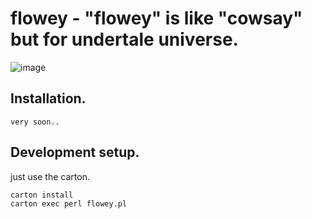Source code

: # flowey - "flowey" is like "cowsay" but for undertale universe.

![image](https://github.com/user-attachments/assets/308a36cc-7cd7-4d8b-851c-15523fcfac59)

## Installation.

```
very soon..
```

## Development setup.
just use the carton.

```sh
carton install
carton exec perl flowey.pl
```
----------------------------------------
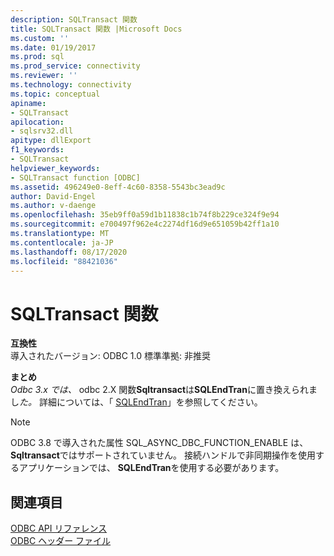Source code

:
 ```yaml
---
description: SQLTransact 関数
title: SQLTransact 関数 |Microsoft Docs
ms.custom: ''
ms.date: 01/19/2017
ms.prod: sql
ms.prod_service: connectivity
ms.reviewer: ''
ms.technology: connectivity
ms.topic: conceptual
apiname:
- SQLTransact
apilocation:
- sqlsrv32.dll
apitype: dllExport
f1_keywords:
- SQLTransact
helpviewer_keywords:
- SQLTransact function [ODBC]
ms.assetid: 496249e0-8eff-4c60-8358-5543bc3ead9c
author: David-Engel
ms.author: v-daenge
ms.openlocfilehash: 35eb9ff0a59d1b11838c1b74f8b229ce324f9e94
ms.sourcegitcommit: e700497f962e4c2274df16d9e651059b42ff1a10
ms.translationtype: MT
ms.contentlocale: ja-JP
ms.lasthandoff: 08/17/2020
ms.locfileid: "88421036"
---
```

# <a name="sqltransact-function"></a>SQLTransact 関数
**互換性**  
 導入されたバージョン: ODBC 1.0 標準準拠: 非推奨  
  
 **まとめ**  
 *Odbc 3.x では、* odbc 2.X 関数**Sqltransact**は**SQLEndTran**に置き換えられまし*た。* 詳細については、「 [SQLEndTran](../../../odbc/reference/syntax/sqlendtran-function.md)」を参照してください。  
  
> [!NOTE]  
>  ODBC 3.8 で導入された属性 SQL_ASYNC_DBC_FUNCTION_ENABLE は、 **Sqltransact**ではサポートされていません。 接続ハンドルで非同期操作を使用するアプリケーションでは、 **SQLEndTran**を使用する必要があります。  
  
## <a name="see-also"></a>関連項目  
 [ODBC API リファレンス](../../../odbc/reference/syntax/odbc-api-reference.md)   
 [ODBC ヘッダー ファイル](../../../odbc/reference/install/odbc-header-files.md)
----------------------------------------
▶ **Problem to solve**:
Wherever the string "author" appears in the records, copy the whole line.

▶ **Exercise result**:
author: David-Engel
ms.author: v-daenge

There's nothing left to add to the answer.